Local business sued for $1.2 million
A Libby business and its three principals could be on the hook for more than one million dollars as a result of a lawsuit filed in federal court last month.
The suit, filed by Evolve Custom LLC dba Createk Dec. 18, 2015, alleges local business WRT II Inc., also known as Wildlife Recapture Taxidermy, and its three owners, Kevin Neidigh of Troy, Milfred Kevin “Mel” Siefke of Libby and Anne Siefke of Libby, owe Createk at least $1.2 million in damages for failing to honor the terms of a January, 2015, contract between the parties.
“Plaintiff, Evolve Custom LLC dba Createk, by counsel, brings this civil action seeking money judgment against defendants for breach of contract, unjust enrichment and other causes of action as recited below,” Createk attorney Mark Obenshain wrote in the complaint.
According to the complaint, Createk designs, builds and installs habitats in museums, theme parks and stores. The company was contracted by WRT to install habitats in various Dick’s Sporting Goods stores around the country pursuant to a contract between WRT and Dick’s. Createk installed three habitat displays, as ordered by WRT, in stores in Troy, Mich., Charleston, S.C., and Polaris, Ohio between January 19, 2015 and August 12, 2015. For those installations, Createk billed WRT $273,075.31, but was never paid.
“After each natural habitat was installed in the aforementioned stores by Createk, WRT was sent an invoice,” Obershain wrote. “WRT did not object to the installations after they were completed. WRT did not object to the invoices, which totaled $273,075.31. This sum remains unpaid. Demand for payment was made by Createk to WRT. WRT has breached its obligations under the supply agreement by failing to pay Createk for each completed natural habitat installed in the aforementioned Dick’s Sporting Goods stores.”
Createk further claims WRT issues a purchase order for an additional habitat in Asheville, N.C., for which they invested no less than $150,000, which has also not been paid by WRT.
Additionally, the supply agreement between the two companies guarantees WRT will purchase a minimum of $1.2 million in product from Createk, regardless of whether or not WRT takes possession of said product.
Section six of the contract, attached as Exhibit D to the complaint, specifies the terms. “Supplier shall supply each product at the cost of $150,000, as may be modified in writing by mutual agreement, per each of the eight or more supply/install locations. Payment terms are 100 percent of purchase order price at least 60 days in advance of scheduled installation date set by purchase order. Time is of the essence as to payments and the terms of this Article 6. Payment shall not constitute acceptance of products and shall be subject to adjustment for shortages, defects, non-conformance and other failures of supplier to meet any terms or conditions of this agreement. This supply agreement guarantees the minimum purchase of $1,200,000 worth of product whether or not the buyer takes hold of the products under its own accord.”

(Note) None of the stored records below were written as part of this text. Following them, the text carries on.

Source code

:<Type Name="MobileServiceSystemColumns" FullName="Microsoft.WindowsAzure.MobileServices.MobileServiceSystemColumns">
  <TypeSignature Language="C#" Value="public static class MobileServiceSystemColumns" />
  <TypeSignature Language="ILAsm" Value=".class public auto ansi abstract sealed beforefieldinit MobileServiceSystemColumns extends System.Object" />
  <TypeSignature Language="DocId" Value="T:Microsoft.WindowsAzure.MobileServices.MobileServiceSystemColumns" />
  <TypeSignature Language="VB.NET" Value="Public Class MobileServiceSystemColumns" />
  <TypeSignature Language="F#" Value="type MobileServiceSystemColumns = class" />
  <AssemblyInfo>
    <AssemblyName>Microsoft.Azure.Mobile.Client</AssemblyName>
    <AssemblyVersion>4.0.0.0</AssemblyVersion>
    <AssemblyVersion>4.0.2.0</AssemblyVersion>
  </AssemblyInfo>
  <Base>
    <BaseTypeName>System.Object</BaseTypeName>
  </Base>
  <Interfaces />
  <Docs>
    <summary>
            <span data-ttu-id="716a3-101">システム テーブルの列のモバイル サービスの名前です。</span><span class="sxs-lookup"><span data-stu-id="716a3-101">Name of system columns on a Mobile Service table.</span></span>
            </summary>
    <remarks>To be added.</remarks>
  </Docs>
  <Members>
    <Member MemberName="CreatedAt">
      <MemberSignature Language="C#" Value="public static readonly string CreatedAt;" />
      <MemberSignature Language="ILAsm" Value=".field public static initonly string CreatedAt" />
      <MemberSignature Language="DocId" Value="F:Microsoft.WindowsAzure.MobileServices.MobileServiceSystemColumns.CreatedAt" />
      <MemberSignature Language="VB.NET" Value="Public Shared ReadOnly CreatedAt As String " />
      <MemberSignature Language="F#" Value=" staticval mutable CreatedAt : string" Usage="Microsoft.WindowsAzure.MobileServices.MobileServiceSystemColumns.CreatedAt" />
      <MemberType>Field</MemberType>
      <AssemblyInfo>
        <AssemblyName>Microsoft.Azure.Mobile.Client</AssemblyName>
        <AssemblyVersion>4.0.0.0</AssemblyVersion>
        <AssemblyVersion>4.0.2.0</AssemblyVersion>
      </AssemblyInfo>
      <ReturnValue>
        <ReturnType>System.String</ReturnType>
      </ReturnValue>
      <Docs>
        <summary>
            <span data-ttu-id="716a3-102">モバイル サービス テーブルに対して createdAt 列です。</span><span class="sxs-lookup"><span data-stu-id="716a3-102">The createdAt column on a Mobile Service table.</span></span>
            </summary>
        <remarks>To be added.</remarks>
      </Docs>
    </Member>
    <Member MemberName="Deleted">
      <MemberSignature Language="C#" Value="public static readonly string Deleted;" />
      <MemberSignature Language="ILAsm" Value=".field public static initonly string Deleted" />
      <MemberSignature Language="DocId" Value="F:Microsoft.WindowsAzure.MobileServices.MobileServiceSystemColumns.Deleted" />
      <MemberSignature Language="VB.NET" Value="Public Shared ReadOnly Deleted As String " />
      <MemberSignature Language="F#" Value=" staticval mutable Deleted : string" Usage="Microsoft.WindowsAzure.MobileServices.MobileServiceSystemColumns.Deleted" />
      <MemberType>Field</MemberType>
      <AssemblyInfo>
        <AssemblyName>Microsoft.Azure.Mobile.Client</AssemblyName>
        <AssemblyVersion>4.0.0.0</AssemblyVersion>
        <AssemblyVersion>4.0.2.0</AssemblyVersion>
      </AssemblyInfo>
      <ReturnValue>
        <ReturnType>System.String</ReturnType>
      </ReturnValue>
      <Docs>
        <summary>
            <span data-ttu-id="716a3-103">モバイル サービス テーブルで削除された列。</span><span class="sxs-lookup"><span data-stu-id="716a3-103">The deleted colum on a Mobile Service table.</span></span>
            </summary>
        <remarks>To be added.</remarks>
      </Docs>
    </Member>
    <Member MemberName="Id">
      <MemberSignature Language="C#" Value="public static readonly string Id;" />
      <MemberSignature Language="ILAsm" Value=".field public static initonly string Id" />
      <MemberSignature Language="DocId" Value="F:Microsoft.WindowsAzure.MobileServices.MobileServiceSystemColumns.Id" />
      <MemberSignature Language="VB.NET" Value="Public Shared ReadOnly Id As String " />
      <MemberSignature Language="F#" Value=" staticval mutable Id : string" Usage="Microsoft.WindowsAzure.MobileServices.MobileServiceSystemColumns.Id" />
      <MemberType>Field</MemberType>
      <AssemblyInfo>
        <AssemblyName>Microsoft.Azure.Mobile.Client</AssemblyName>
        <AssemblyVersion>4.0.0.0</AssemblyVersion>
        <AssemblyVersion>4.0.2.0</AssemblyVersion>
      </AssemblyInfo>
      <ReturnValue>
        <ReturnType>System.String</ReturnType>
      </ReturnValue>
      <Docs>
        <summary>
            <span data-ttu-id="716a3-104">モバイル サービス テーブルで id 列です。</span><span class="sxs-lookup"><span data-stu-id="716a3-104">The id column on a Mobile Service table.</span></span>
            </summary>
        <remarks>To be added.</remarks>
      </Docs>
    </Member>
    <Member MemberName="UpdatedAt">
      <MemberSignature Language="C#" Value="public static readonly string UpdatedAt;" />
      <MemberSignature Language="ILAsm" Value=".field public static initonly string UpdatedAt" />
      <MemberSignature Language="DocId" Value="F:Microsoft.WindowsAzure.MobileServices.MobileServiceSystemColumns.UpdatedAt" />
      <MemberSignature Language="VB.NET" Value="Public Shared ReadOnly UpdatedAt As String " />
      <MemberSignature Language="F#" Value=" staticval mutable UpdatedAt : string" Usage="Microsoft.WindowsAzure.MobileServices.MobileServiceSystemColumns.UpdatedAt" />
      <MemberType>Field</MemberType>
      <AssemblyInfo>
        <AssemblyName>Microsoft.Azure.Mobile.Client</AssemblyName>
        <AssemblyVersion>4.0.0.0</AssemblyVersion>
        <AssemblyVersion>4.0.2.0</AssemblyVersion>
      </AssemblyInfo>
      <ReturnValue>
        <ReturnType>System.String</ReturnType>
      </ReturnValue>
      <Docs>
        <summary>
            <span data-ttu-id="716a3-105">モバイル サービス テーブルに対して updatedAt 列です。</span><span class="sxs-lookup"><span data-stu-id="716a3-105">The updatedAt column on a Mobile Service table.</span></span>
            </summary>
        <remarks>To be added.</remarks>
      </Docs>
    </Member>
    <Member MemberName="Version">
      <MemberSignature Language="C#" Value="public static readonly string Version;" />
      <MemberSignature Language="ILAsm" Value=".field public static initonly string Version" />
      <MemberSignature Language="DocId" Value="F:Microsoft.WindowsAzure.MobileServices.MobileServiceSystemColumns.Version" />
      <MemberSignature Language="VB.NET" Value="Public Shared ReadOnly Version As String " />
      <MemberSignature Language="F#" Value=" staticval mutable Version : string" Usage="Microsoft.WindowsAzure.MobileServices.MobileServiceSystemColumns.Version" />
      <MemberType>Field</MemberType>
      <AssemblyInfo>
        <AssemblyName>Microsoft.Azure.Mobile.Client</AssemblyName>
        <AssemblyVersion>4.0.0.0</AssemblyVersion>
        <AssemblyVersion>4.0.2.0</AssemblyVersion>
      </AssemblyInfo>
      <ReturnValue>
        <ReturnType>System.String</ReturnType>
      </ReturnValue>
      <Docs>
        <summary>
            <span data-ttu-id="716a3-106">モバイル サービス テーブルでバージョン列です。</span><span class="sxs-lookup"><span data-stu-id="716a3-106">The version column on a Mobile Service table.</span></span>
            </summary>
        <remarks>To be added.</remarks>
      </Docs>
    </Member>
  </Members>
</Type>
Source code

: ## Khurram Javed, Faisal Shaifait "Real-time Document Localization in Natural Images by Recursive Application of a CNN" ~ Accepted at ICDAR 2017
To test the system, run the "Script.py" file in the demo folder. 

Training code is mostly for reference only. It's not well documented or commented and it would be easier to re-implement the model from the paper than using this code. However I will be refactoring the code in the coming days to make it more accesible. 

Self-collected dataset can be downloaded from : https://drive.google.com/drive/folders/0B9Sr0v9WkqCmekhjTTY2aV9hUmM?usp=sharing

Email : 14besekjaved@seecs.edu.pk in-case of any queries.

The agreement, signed by Mel Siefke as president of WRT and dated Jan. 12, 2015, was for a term of one year.
The complaint makes an alternative allegation of unjust enrichment on the part of WRT and the three owners, alleging WRT received payment from Dick’s Sporting Goods for the completed installations, but never paid Createk what was owed under the terms of the contract.
“Despite WRT being paid by Dick’s Sporting Goods Inc. – even before Createk made or installed its natural habitats in the Dick’s Sporting Goods stores – WRT has failed to pay Createk,” Obershain wrote in the complaint. “WRT knew that it was receiving the products and services provided by Createk as a benefit, and that Createk expected to be paid for the work performed, and products installed on WRT’s behalf. Accordingly, WRT has been unjustly enriched by Createk.”
Createk further alleged at least one of the principals of WRT improperly transferred funds from the company account, constituting conversion and fraudulent transfer.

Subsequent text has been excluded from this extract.